**What you need to do**
Go to the line holding "files causing conflicts" in the entries below and write out exactly every line down to and including the line holding "- Total files: **179**".
***** Excerpted records
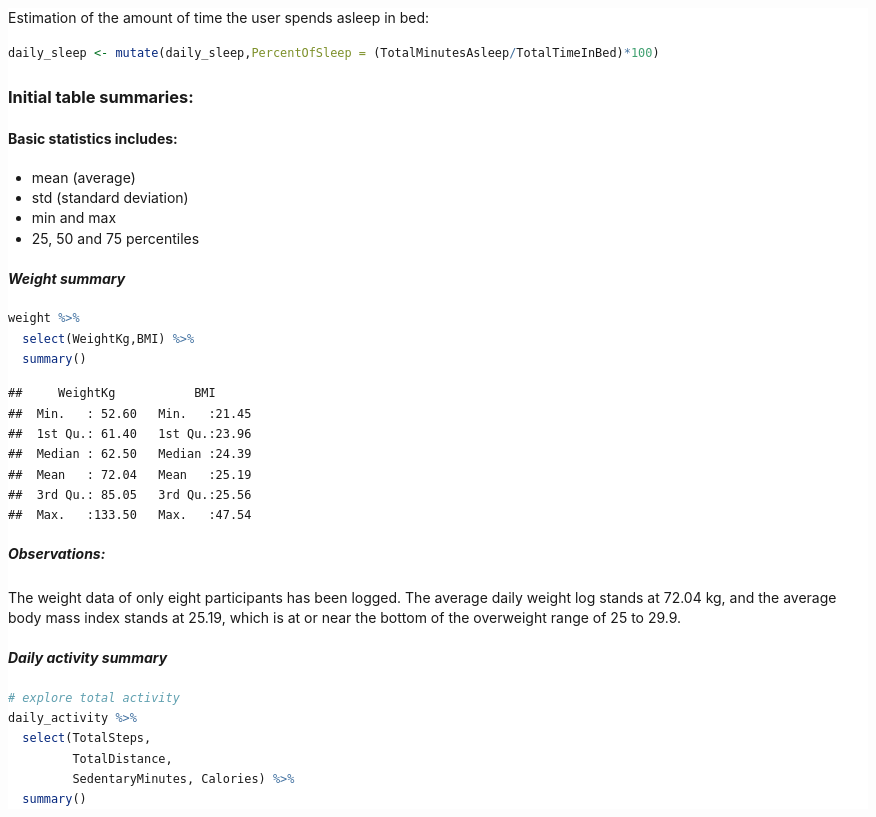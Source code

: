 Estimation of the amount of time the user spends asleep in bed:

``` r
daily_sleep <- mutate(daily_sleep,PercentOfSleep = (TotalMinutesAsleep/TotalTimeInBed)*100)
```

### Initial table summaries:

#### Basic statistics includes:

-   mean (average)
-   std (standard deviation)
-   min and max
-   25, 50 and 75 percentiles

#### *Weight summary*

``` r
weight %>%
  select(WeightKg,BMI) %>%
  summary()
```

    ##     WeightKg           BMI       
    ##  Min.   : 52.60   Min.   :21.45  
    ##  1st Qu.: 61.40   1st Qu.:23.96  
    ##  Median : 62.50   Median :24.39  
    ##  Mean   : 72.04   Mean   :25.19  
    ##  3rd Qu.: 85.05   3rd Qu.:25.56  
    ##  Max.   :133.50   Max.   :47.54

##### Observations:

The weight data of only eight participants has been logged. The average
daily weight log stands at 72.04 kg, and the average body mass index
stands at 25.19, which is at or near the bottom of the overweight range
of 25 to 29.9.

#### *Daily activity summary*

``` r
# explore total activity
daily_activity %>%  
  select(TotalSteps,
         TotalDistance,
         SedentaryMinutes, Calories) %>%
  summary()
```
**********
***** Excerpted records
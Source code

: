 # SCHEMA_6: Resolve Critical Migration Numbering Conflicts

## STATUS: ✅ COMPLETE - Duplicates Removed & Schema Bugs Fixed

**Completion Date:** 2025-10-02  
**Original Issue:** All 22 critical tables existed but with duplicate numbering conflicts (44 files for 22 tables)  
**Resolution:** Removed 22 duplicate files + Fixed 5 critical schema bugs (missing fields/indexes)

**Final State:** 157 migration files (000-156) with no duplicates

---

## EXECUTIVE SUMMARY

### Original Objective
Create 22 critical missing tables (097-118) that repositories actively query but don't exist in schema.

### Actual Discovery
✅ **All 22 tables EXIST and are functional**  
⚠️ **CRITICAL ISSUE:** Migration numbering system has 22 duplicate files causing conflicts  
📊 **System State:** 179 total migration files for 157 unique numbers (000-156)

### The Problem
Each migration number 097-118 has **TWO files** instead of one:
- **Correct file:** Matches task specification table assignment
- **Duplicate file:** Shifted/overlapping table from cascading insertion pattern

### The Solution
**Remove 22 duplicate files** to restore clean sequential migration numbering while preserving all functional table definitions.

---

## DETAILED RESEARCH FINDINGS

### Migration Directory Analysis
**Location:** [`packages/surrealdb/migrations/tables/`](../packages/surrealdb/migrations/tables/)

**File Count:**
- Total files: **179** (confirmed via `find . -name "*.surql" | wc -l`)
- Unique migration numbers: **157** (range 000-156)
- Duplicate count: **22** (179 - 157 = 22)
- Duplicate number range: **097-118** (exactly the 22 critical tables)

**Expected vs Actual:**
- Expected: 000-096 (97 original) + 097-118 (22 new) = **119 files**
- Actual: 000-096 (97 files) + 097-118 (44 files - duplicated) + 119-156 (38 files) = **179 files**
**********
**Task output**
⚠️ **CRITICAL ISSUE:** Migration numbering system has 22 duplicate files causing conflicts  
📊 **System State:** 179 total migration files for 157 unique numbers (000-156)

### The Problem
Each migration number 097-118 has **TWO files** instead of one:
- **Correct file:** Matches task specification table assignment
- **Duplicate file:** Shifted/overlapping table from cascading insertion pattern

### The Solution
**Remove 22 duplicate files** to restore clean sequential migration numbering while preserving all functional table definitions.

---

## DETAILED RESEARCH FINDINGS

### Migration Directory Analysis
**Location:** [`packages/surrealdb/migrations/tables/`](../packages/surrealdb/migrations/tables/)

**File Count:**
- Total files: **179** (confirmed via `find . -name "*.surql" | wc -l`)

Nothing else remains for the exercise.